Alfred Joseph Casson, 1898 – 1992
Canadian artist Alfred Joseph Casson was born in Toronto, Ontario of an English father and a Canadian mother. His family moved to Hamilton in 1912, and there he studied under John S. Gordon at the Hamilton Technical School. At the age of 16 he was apprenticed to the Laidlaw Lithography Company in Hamilton, where he retouched photographs, laid patterns and engraved on zinc plates.
Casson’s strong sense of design may have been due to his growing interest in various types of reproduction. As Vice President and Art Director for Sampson-Matthews for almost 20 years, he was responsible for the technical development of programmes in connection with reproduction of artists’ works carried out by the National Gallery of Canada, Canadian Pulp and Paper Association and Sampson-Matthews Limited.

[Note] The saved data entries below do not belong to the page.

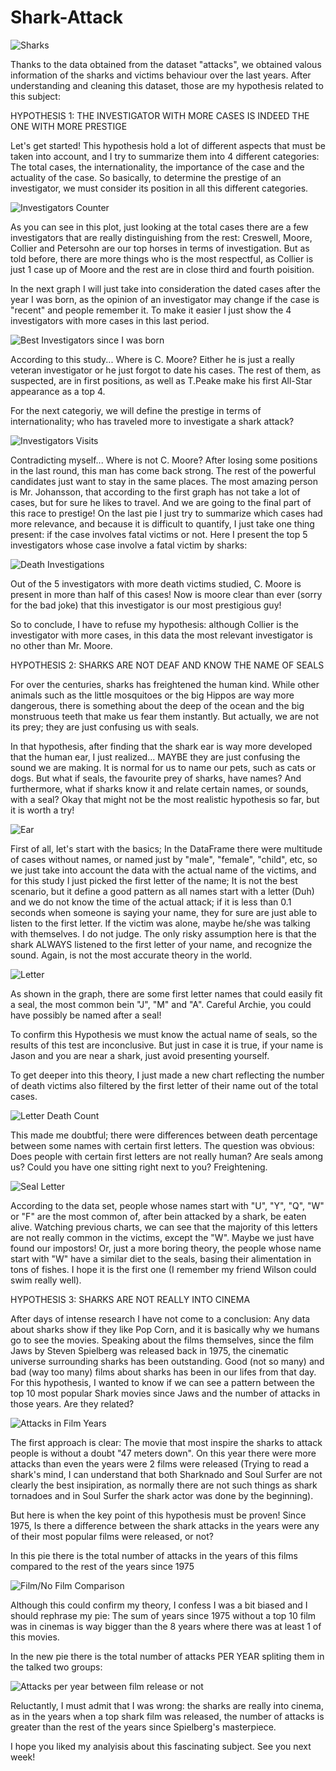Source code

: # Shark-Attack
![Sharks](./Images/Sharks.webp)

Thanks to the data obtained from the dataset "attacks", we obtained valous information of the sharks and victims behaviour over the last years. After understanding and cleaning this dataset, those are my hypothesis related to this subject: 

HYPOTHESIS 1: THE INVESTIGATOR WITH MORE CASES IS INDEED THE ONE WITH MORE PRESTIGE

Let's get started! This hypothesis hold a lot of different aspects that must be taken into account, and I try to summarize them into 4 different categories: The total cases, the internationality, the importance of the case and the actuality of the case. So basically, to determine the prestige of an investigator, we must consider its position in all this different categories.

![Investigators Counter](./Images/TopInvestigators.png)

As you can see in this plot, just looking at the total cases there are a few investigators that are really distinguishing from the rest:
Creswell, Moore, Collier and Petersohn are our top horses in terms of investigation. But as told before, there are more things who is the most respectful, as Collier is just 1 case up of Moore and the rest are in close third and fourth poisition. 

In the next graph I will just take into consideration the dated cases after the year I was born, as the opinion of an investigator may change if the case is "recent" and people remember it. To make it easier I just show the 4 investigators with more cases in this last period. 

![Best Investigators since I was born](./Images/TimeInvestigators.png)

According to this study... Where is C. Moore? Either he is just a really veteran investigator or he just forgot to date his cases. The rest of them, as suspected, are in first positions, as well as T.Peake make his first All-Star appearance as a top 4. 

For the next categoriy, we will define the prestige in terms of internationality; who has traveled more to investigate a shark attack?

![Investigators Visits](./Images/Countries.png)


Contradicting myself... Where is not C. Moore? After losing some positions in the last round, this man has come back strong. The rest of the powerful candidates just want to stay in the same places. The most amazing person is Mr. Johansson, that according to the first graph has not take a lot of cases, but for sure he likes to travel. 
And we are going to the final part of this race to prestige! On the last pie I just try to summarize which cases had more relevance, and because it is difficult to quantify, I just take one thing present: if the case involves fatal victims or not. Here I present the top 5 investigators whose case involve a fatal victim by sharks:

![Death Investigations](./Images/DeathInvestigators.png)

Out of the 5 investigators with more death victims studied, C. Moore is present in more than half of this cases! Now is moore clear than ever (sorry for the bad joke) that this investigator is our most prestigious guy! 

So to conclude, I have to refuse my hypothesis: although Collier is the investigator with more cases, in this data the most relevant investigator is no other than Mr. Moore. 
 


HYPOTHESIS 2: SHARKS ARE NOT DEAF AND KNOW THE NAME OF SEALS

For over the centuries, sharks has freightened the human kind. While other animals such as the little mosquitoes or the big Hippos are way more dangerous, there is something about the deep of the ocean and the big monstruous teeth that make us fear them instantly. But actually, we are not its prey; they are just confusing us with seals. 

In that hypothesis, after finding that the shark ear is way more developed that the human ear, I just realized... MAYBE they are just confusing the sound we are making. It is normal for us to name our pets, such as cats or dogs. But what if seals, the favourite prey of sharks, have names? And furthermore, what if sharks know it and relate certain names, or sounds, with a seal? Okay that might not be the most realistic hypothesis so far, but it is worth a try!

![Ear](./Images/Ears.jpg)

First of all, let's start with the basics; In the DataFrame there were multitude of cases without names, or named just by "male", "female", "child", etc, so we just take into account the data with the actual name of the victims, and for this study I just picked the first letter of the name; It is not the best scenario, but it define a good pattern as all names start with a letter (Duh) and we do not know the time of the actual attack; if it is less than 0.1 seconds when someone is saying your name, they for sure are just able to listen to the first letter. If the victim was alone, maybe he/she was talking with themselves. I do not judge. The only risky assumption here is that the shark ALWAYS listened to the first letter of your name, and recognize the sound. Again, is not the most accurate theory in the world. 

![Letter](./Images/Letter.png)

As shown in the graph, there are some first letter names that could easily fit a seal, the most common bein "J", "M" and "A". Careful Archie, you could have possibly be named after a seal!

To confirm this Hypothesis we must know the actual name of seals, so the results of this test are inconclusive. But just in case it is true, if your name is Jason and you are near a shark, just avoid presenting yourself.

To get deeper into this theory, I just made a new chart reflecting the number of death victims also filtered by the first letter of their name out of the total cases. 

![Letter Death Count](./Images/FatalLetter.png)

This made me doubtful; there were differences between death percentage between some names with certain first letters. The question was obvious: Does people with certain first letters are not really human? Are seals among us? Could you have one sitting right next to you? Freightening. 

![Seal Letter](./Images/LetterRate.png)

According to the data set, people whose names start with "U", "Y", "Q", "W" or "F" are the most common of, after bein attacked by a shark, be eaten alive. Watching previous charts, we can see that the majority of this letters are not really common in the victims, except the "W". Maybe we just have found our impostors! Or, just a more boring theory, the people whose name start with "W" have a similar diet to the seals, basing their alimentation in tons of fishes. I hope it is the first one (I remember my friend Wilson could swim really well). 


HYPOTHESIS 3: SHARKS ARE NOT REALLY INTO CINEMA

After days of intense research I have not come to a conclusion: Any data about sharks show if they like Pop Corn, and it is basically why we humans go to see the movies. 
Speaking about the films themselves, since the film Jaws by Steven Spielberg was released back in 1975, the cinematic universe surrounding sharks has been outstanding. Good (not so many) and bad (way too many) films about sharks has been in our lifes from that day. For this hypothesis, I wanted to know if we can see a pattern between the top 10 most popular Shark movies since Jaws and the number of attacks in those years. Are they related?

![Attacks in Film Years](./Images/Films.png)

The first approach is clear: The movie that most inspire the sharks to attack people is without a doubt "47 meters down". On this year there were more attacks than even the years were 2 films were released (Trying to read a shark's mind, I can understand that both Sharknado and Soul Surfer are not clearly the best insipiration, as normally there are not such things as shark tornadoes and in Soul Surfer the shark actor was done by the beginning).

But here is when the key point of this hypothesis must be proven! Since 1975, Is there a difference between the shark attacks in the years were any of their most popular films were released, or not?

In this pie there is the total number of attacks in the years of this films compared to the rest of the years since 1975

![Film/No Film Comparison](./Images/FilmsDeath.png)

Although this could confirm my theory, I confess I was a bit biased and I should rephrase my pie: The sum of years since 1975 without a top 10 film was in cinemas is way bigger than the 8 years where there was at least 1 of this movies. 

In the new pie there is the total number of attacks PER YEAR spliting them in the talked two groups: 

![Attacks per year between film release or not](./Images/FilmsDeathYear.png)


Reluctantly, I must admit that I was wrong: the sharks are really into cinema, as in the years when a top shark film was released, the number of attacks is greater than the rest of the years since Spielberg's masterpiece. 

I hope you liked my analyisis about this fascinating subject. See you next week!
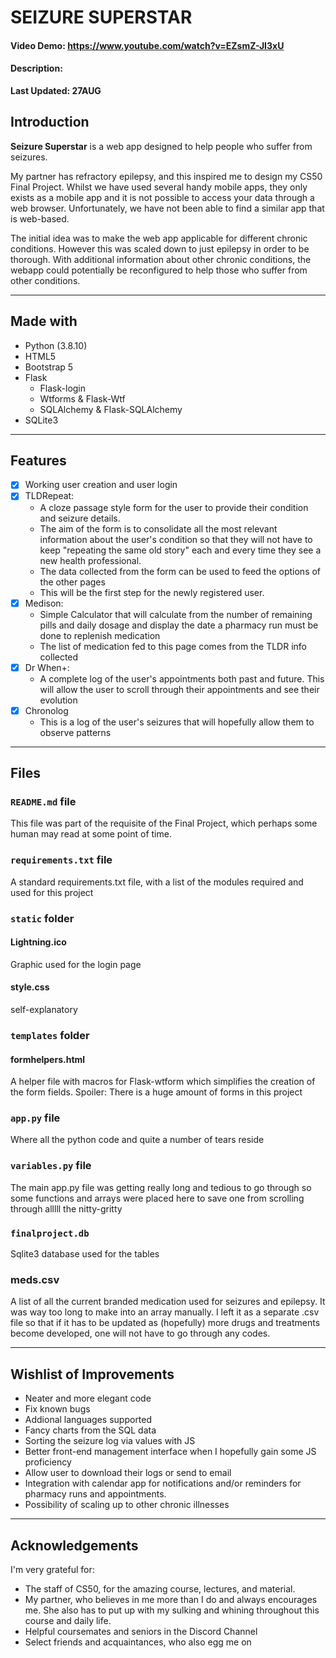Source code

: # SEIZURE SUPERSTAR
#### Video Demo:  https://www.youtube.com/watch?v=EZsmZ-JI3xU
#### Description:

**Last Updated: 27AUG**

## Introduction
**Seizure Superstar** is a web app designed to help people who suffer from seizures. 

My partner has refractory epilepsy, and this inspired me to design my CS50 Final Project. Whilst we have used several handy mobile apps, they only exists as a mobile app and it is not possible to access your data through a web browser. Unfortunately, we have not been able to find a similar app that is web-based.

The initial idea was to make the web app applicable for different chronic conditions. However this was scaled down to just epilepsy in order to be thorough. With additional information about other chronic conditions, the webapp could potentially be reconfigured to help those who suffer from other conditions.
_________
## Made with
- Python (3.8.10)
- HTML5
- Bootstrap 5
- Flask
    - Flask-login
    - Wtforms & Flask-Wtf
    - SQLAlchemy & Flask-SQLAlchemy
- SQLite3
_________
## Features
- [x] Working user creation and user login 
- [x] TLDRepeat:
    - A cloze passage style form for the user to provide their condition and seizure details. 
    - The aim of the form is to consolidate all the most relevant information about the user's condition so that they will not have to keep "repeating the same old story" each and every time they see a new health professional.
    - The data collected from the form can be used to feed the options of the other pages  
    - This will be the first step for the newly registered user.
- [x] Medison:
    - Simple Calculator that will calculate from the number of remaining pills and daily dosage and display the date a pharmacy run must be done to replenish medication
    - The list of medication fed to this page comes from the TLDR info collected
- [x] Dr When+:
    - A complete log of the user's appointments both past and future. This will allow the user to scroll through their appointments and see their evolution
- [x] Chronolog
    - This is a log of the user's seizures that will hopefully allow them to observe patterns 
_________
## Files
### `README.md` file
This file was part of the requisite of the Final Project, which perhaps some human may read at some point of time.
### `requirements.txt` file
A standard requirements.txt file, with a list of the modules required and used for this project

### `static` folder
#### Lightning.ico
Graphic used for the login page
#### style.css
self-explanatory

### `templates` folder


#### formhelpers.html 
A helper file with macros for Flask-wtform which simplifies the creation of the form fields. Spoiler: There is a huge amount of forms in this project

### `app.py` file
Where all the python code and quite a number of tears reside

### `variables.py` file
The main app.py file was getting really long and tedious to go through so some functions and arrays were placed here to save one from scrolling through alllll the nitty-gritty

### `finalproject.db`
Sqlite3 database used for the tables

### meds.csv
A list of all the current branded medication used for seizures and epilepsy. It was way too long to make into an array manually. I left it as a separate .csv file so that if it has to be updated as (hopefully) more drugs and treatments become developed, one will not have to go through any codes.
_________
## Wishlist of Improvements
* Neater and more elegant code
* Fix known bugs
* Addional languages supported
* Fancy charts from the SQL data
* Sorting the seizure log via values with JS
* Better front-end management interface when I hopefully gain some JS proficiency
* Allow user to download their logs or send to email
* Integration with calendar app for notifications and/or reminders for pharmacy runs and appointments.
* Possibility of scaling up to other chronic illnesses
_________
## Acknowledgements
I'm very grateful for:
- The staff of CS50, for the amazing course, lectures, and material. 
- My partner, who believes in me more than I do and always encourages me. She also has to put up with my sulking and whining throughout this course and daily life.
- Helpful coursemates and seniors in the Discord Channel
- Select friends and acquaintances, who also egg me on

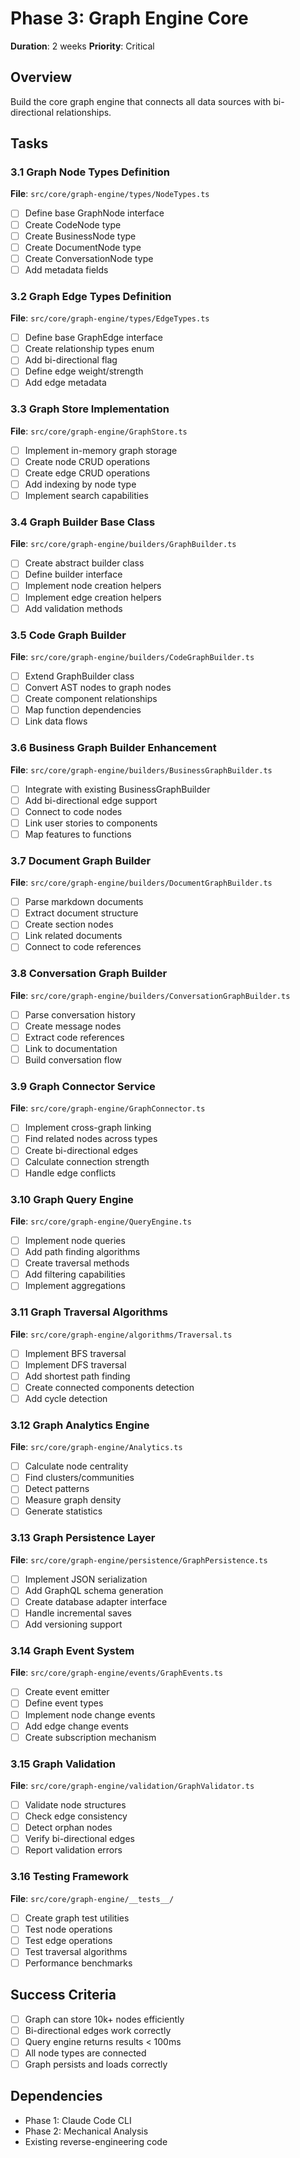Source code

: # Phase 3: Graph Engine Core
**Duration**: 2 weeks
**Priority**: Critical

## Overview
Build the core graph engine that connects all data sources with bi-directional relationships.

## Tasks

### 3.1 Graph Node Types Definition
**File**: `src/core/graph-engine/types/NodeTypes.ts`

- [ ] Define base GraphNode interface
- [ ] Create CodeNode type
- [ ] Create BusinessNode type
- [ ] Create DocumentNode type
- [ ] Create ConversationNode type
- [ ] Add metadata fields

### 3.2 Graph Edge Types Definition
**File**: `src/core/graph-engine/types/EdgeTypes.ts`

- [ ] Define base GraphEdge interface
- [ ] Create relationship types enum
- [ ] Add bi-directional flag
- [ ] Define edge weight/strength
- [ ] Add edge metadata

### 3.3 Graph Store Implementation
**File**: `src/core/graph-engine/GraphStore.ts`

- [ ] Implement in-memory graph storage
- [ ] Create node CRUD operations
- [ ] Create edge CRUD operations
- [ ] Add indexing by node type
- [ ] Implement search capabilities

### 3.4 Graph Builder Base Class
**File**: `src/core/graph-engine/builders/GraphBuilder.ts`

- [ ] Create abstract builder class
- [ ] Define builder interface
- [ ] Implement node creation helpers
- [ ] Implement edge creation helpers
- [ ] Add validation methods

### 3.5 Code Graph Builder
**File**: `src/core/graph-engine/builders/CodeGraphBuilder.ts`

- [ ] Extend GraphBuilder class
- [ ] Convert AST nodes to graph nodes
- [ ] Create component relationships
- [ ] Map function dependencies
- [ ] Link data flows

### 3.6 Business Graph Builder Enhancement
**File**: `src/core/graph-engine/builders/BusinessGraphBuilder.ts`

- [ ] Integrate with existing BusinessGraphBuilder
- [ ] Add bi-directional edge support
- [ ] Connect to code nodes
- [ ] Link user stories to components
- [ ] Map features to functions

### 3.7 Document Graph Builder
**File**: `src/core/graph-engine/builders/DocumentGraphBuilder.ts`

- [ ] Parse markdown documents
- [ ] Extract document structure
- [ ] Create section nodes
- [ ] Link related documents
- [ ] Connect to code references

### 3.8 Conversation Graph Builder
**File**: `src/core/graph-engine/builders/ConversationGraphBuilder.ts`

- [ ] Parse conversation history
- [ ] Create message nodes
- [ ] Extract code references
- [ ] Link to documentation
- [ ] Build conversation flow

### 3.9 Graph Connector Service
**File**: `src/core/graph-engine/GraphConnector.ts`

- [ ] Implement cross-graph linking
- [ ] Find related nodes across types
- [ ] Create bi-directional edges
- [ ] Calculate connection strength
- [ ] Handle edge conflicts

### 3.10 Graph Query Engine
**File**: `src/core/graph-engine/QueryEngine.ts`

- [ ] Implement node queries
- [ ] Add path finding algorithms
- [ ] Create traversal methods
- [ ] Add filtering capabilities
- [ ] Implement aggregations

### 3.11 Graph Traversal Algorithms
**File**: `src/core/graph-engine/algorithms/Traversal.ts`

- [ ] Implement BFS traversal
- [ ] Implement DFS traversal
- [ ] Add shortest path finding
- [ ] Create connected components detection
- [ ] Add cycle detection

### 3.12 Graph Analytics Engine
**File**: `src/core/graph-engine/Analytics.ts`

- [ ] Calculate node centrality
- [ ] Find clusters/communities
- [ ] Detect patterns
- [ ] Measure graph density
- [ ] Generate statistics

### 3.13 Graph Persistence Layer
**File**: `src/core/graph-engine/persistence/GraphPersistence.ts`

- [ ] Implement JSON serialization
- [ ] Add GraphQL schema generation
- [ ] Create database adapter interface
- [ ] Handle incremental saves
- [ ] Add versioning support

### 3.14 Graph Event System
**File**: `src/core/graph-engine/events/GraphEvents.ts`

- [ ] Create event emitter
- [ ] Define event types
- [ ] Implement node change events
- [ ] Add edge change events
- [ ] Create subscription mechanism

### 3.15 Graph Validation
**File**: `src/core/graph-engine/validation/GraphValidator.ts`

- [ ] Validate node structures
- [ ] Check edge consistency
- [ ] Detect orphan nodes
- [ ] Verify bi-directional edges
- [ ] Report validation errors

### 3.16 Testing Framework
**File**: `src/core/graph-engine/__tests__/`

- [ ] Create graph test utilities
- [ ] Test node operations
- [ ] Test edge operations
- [ ] Test traversal algorithms
- [ ] Performance benchmarks

## Success Criteria
- [ ] Graph can store 10k+ nodes efficiently
- [ ] Bi-directional edges work correctly
- [ ] Query engine returns results < 100ms
- [ ] All node types are connected
- [ ] Graph persists and loads correctly

## Dependencies
- Phase 1: Claude Code CLI
- Phase 2: Mechanical Analysis
- Existing reverse-engineering code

His article entitled ‘The Possibilities of Silk Screen Reproduction’ appeared in Canadian Art in 1949, in which one of his own prints, ‘Mill Village’ was reproduced. His heraldic work was also reproduced by Sampson-Matthews, including armorial bearings of Canada and her ten provinces, and a series of landscapes including ‘White Pine’, ‘Fisherman’s Point’, ‘Summer Morning’, ‘McGregor Bay’ and ‘Poplar’. His paintings of northern Ontario landscapes and villages won him several awards.